Kristin left the party with another woman and a male student named Paul Flores. She was last seen with Flores, who walked her to an area near her dormitory.
Crystal Calvin, Kristin's roommate, said she became worried when she didn't see Kristin the next morning. Calvin contacted campus police, but she said they didn't take her seriously because it was Memorial Day weekend, a holiday period when students normally take mini-vacations.
"They were like, 'It's Memorial Day weekend, and if we did this, if we filled out a missing person's [report] for every student who went away for the weekend, etc.,' " said Calvin. " 'You know that's not really necessary. I'm sure she'll be back.' "
But Kristin didn't come back. Officials did not declare her missing until four days later. Her family believes campus police ignored their daughter's disappearance during a period where investigators could have gathered critical clues.

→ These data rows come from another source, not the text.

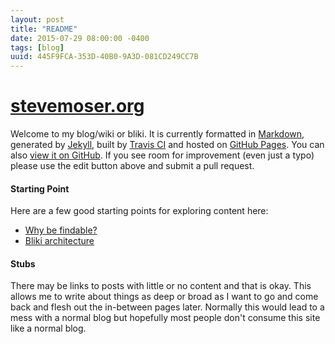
 ```yaml
---
layout: post
title: "README"
date: 2015-07-29 08:00:00 -0400
tags: [blog]
uuid: 445F9FCA-353D-40B0-9A3D-081CD249CC7B
---
```


# [stevemoser.org](http://stevemoser.org/)

<!--- # TODO: insert badges here -->

<!--- # TODO: create bliki post and link -->

Welcome to my blog/wiki or bliki. It is currently formatted in [Markdown](http://daringfireball.net/projects/markdown/), generated by [Jekyll](http://jekyllrb.com/), built by [Travis CI](https://travis-ci.org/stevemoser/stevemoser.org) and hosted on [GitHub Pages](https://pages.github.com). You can also [view it on GitHub](https://github.com/stevemoser/stevemoser.org). If you see room for improvement (even just a typo) please use the edit button above and submit a pull request.

#### Starting Point

Here are a few good starting points for exploring content here:

 - [Why be findable?](why-be-findable.md)
 - [Bliki architecture](bliki-architectre.md)
 
#### Stubs

There may be links to posts with little or no content and that is okay. This allows me to write about things as deep or broad as I want to go and come back and flesh out the in-between pages later. Normally this would lead to a mess with a normal blog but hopefully most people don't consume this site like a normal blog.

<!--- # TODO: create PR post and link -->

<!--- # TODO: create blog background post and link -->

<!--- # TODO: List tags and categories -->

"It's probably happened a hundred times a year where somebody gets drunk, passes out, wakes up the next day and they're back home [in their dorm]," said Tim Hames, a private investigator in the Smart case. "So they [campus police] don't really have experience with dealing with true missing persons, let alone a homicide. … Hindsight is 20/20 of course and looking back, it should have been processed."
A Suspect Never Charged
San Luis Obispo County police officials said they have long considered Paul Flores a suspect in Kristin's disappearance. However, they have never been able to gather enough evidence to arrest him. Police said they suspect the delay in declaring Kristin missing ultimately hampered their investigation.

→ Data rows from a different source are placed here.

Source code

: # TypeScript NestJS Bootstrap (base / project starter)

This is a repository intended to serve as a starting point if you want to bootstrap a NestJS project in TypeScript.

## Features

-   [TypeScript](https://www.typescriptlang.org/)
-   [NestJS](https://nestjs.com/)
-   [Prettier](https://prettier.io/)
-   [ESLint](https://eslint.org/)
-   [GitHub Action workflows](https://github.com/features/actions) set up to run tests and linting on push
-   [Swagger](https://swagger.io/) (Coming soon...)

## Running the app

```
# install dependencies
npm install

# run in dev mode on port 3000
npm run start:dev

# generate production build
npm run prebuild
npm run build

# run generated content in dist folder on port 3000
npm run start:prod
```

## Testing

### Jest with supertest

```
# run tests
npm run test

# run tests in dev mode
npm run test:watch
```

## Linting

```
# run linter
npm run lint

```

"Much of the evidence was more than likely gone by Saturday or Sunday," said St. Luis Obispo police Lt. Steve Bolts. "He [Flores] is considered a suspect and continues to be the only suspect in our opinion at this time."
Flores has denied any involvement in the disappearance. Kristin was declared dead in May 2002, and her family subsequently filed a wrongful death lawsuit against Flores. They had sued Flores previously, but dropped the lawsuit because they hoped more evidence would surface.
ABCNEWS was unable to reach Flores but did speak with his attorney and his father. Neither would comment on the case.
Hoping for a ‘Final Chapter’
The Smart family hopes investigators eventually will uncover new information about what happened to Kristin.